EXERCISE GOAL. List all lines of the data containing the word "address".

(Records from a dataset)
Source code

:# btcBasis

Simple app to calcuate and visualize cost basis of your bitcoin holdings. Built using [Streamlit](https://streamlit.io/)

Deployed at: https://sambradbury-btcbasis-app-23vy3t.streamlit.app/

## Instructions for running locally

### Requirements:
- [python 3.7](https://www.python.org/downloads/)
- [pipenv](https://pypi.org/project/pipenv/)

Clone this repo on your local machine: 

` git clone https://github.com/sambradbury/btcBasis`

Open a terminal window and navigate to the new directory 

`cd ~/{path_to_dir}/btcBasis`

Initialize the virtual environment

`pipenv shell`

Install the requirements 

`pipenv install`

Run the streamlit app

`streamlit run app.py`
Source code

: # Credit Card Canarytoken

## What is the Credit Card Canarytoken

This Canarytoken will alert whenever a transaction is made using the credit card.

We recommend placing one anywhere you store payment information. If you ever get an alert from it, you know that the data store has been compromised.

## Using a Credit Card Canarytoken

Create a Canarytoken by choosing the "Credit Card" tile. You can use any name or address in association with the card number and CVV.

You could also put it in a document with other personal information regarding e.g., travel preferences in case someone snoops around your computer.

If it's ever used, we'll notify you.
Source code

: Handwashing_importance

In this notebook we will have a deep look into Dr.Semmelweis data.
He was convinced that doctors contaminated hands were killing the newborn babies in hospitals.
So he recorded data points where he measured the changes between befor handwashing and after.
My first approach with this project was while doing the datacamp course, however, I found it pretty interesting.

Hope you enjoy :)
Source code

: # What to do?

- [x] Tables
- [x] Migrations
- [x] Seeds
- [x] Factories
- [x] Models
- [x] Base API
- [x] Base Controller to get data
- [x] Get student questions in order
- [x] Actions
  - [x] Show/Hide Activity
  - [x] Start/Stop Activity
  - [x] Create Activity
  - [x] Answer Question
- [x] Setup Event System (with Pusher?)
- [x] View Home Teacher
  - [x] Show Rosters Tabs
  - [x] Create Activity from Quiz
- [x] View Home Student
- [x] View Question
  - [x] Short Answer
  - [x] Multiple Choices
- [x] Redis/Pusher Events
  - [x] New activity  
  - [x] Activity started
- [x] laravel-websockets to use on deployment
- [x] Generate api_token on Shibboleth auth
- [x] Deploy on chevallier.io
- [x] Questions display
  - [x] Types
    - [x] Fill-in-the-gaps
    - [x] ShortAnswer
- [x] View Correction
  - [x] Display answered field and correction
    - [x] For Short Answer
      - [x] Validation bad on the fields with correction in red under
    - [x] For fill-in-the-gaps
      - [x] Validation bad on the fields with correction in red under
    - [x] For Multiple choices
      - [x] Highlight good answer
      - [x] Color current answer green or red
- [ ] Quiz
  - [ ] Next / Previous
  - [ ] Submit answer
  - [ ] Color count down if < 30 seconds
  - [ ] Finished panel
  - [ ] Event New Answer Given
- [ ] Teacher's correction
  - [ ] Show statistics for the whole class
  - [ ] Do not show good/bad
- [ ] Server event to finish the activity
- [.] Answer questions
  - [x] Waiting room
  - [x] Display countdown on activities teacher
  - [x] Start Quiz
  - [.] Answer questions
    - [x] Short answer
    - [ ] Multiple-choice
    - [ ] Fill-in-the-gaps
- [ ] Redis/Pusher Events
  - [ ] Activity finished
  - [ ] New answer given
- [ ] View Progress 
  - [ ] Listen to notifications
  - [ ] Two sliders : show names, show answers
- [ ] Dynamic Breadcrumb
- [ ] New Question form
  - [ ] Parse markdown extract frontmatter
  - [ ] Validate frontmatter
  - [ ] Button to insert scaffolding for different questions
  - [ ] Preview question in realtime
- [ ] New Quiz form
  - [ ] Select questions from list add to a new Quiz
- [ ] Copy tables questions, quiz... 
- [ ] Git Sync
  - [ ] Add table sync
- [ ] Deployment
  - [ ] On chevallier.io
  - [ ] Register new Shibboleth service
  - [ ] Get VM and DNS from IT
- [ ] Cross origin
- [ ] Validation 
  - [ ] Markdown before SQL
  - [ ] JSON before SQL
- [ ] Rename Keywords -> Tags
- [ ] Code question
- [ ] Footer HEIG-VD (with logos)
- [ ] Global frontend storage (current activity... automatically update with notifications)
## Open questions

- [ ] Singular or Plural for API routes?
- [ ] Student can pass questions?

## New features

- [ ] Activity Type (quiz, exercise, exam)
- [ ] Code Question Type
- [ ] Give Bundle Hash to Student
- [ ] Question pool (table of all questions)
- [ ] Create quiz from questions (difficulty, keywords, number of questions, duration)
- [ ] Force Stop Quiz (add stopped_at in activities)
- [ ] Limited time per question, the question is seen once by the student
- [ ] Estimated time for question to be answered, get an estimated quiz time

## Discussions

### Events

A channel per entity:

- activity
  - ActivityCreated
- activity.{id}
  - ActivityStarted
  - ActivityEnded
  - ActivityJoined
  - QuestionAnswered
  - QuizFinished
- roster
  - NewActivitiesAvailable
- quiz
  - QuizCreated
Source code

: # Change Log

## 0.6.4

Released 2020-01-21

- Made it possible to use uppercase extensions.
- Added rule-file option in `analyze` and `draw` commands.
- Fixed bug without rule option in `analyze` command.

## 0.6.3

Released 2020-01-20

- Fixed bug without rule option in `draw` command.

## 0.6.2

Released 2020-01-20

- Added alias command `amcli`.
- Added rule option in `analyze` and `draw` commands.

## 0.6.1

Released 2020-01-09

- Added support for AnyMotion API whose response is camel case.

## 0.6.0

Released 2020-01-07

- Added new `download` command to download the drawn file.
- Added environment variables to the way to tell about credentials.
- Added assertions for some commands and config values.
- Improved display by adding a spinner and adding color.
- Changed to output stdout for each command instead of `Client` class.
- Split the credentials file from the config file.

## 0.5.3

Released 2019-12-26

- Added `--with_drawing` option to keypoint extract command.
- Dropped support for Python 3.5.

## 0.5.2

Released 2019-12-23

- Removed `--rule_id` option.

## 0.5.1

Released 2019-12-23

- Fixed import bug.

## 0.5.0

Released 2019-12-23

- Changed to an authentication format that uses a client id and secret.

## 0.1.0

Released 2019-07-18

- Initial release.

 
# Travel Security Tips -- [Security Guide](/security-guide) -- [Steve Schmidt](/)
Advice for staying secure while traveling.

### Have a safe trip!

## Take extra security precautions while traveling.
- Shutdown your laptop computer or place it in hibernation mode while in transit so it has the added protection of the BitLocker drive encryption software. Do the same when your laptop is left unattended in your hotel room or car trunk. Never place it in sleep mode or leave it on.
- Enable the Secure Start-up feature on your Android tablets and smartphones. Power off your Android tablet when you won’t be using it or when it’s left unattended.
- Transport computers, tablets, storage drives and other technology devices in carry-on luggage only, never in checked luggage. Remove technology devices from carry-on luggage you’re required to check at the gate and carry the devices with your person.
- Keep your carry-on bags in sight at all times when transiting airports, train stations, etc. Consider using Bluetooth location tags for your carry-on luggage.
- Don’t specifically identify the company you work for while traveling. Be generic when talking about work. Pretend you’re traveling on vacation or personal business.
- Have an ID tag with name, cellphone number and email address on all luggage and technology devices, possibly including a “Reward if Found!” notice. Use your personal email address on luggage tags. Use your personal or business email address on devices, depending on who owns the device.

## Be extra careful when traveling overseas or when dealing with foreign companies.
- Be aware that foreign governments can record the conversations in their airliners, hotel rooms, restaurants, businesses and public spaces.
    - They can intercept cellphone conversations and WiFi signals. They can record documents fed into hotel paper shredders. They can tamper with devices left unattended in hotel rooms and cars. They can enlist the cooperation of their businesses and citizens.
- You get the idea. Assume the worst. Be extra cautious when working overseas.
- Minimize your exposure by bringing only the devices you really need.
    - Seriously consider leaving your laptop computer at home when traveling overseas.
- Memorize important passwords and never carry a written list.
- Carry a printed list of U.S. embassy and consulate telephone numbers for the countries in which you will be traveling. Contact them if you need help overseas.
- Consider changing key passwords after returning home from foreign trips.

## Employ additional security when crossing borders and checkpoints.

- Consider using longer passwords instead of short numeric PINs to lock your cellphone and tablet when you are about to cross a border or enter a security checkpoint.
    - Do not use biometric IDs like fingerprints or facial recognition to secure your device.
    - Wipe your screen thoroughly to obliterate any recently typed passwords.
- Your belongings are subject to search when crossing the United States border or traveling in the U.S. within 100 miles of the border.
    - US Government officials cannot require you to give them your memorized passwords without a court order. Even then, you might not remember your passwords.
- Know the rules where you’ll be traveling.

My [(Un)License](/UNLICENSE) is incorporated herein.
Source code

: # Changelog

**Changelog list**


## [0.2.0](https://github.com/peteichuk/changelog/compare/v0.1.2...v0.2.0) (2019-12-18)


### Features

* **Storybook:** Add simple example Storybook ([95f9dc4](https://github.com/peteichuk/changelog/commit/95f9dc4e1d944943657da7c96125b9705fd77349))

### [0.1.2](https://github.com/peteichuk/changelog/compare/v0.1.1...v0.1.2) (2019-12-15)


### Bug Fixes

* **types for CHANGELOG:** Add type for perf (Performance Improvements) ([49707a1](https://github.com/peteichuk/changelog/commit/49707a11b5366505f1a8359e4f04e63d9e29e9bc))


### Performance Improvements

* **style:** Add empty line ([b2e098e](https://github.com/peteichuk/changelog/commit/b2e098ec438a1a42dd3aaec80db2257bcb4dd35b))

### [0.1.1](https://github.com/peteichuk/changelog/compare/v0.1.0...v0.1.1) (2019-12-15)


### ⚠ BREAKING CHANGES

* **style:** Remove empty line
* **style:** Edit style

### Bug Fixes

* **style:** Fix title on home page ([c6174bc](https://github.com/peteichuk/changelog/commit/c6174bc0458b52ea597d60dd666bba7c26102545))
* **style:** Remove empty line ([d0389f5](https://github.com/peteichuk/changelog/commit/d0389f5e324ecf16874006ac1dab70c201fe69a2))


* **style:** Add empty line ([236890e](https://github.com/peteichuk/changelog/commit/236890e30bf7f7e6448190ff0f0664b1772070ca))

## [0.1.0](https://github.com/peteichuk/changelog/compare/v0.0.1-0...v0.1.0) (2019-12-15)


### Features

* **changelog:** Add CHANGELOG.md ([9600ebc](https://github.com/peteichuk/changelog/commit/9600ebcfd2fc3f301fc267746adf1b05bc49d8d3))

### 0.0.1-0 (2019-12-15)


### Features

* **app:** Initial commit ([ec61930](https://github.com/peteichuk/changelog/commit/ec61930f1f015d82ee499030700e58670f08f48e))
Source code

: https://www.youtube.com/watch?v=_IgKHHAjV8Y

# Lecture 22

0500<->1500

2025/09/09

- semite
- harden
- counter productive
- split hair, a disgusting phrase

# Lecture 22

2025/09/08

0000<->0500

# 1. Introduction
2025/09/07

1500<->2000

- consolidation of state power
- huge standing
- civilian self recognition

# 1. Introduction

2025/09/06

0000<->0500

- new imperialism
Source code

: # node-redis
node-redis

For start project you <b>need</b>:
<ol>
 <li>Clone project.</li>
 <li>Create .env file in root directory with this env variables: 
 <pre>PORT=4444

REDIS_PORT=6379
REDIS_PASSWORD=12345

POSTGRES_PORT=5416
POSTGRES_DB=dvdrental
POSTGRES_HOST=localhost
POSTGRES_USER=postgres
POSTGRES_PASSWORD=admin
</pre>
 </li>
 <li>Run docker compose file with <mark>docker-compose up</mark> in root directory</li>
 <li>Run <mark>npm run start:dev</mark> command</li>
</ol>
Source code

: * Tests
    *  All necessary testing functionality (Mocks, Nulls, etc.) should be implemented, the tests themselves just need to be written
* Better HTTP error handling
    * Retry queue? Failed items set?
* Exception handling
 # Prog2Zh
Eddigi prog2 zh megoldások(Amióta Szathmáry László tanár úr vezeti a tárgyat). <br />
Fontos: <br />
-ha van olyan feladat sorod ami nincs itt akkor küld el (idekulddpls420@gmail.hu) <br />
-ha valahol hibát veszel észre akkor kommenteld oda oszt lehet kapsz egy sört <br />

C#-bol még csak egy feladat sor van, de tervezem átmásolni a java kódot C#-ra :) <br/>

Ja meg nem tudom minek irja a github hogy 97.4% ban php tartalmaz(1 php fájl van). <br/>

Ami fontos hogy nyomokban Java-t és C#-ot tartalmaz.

RESULT FOR THIS EXERCISE.
Create a Canarytoken by choosing the "Credit Card" tile. You can use any name or address in association with the card number and CVV.
- Have an ID tag with name, cellphone number and email address on all luggage and technology devices, possibly including a “Reward if Found!” notice. Use your personal email address on luggage tags. Use your personal or business email address on devices, depending on who owns the device.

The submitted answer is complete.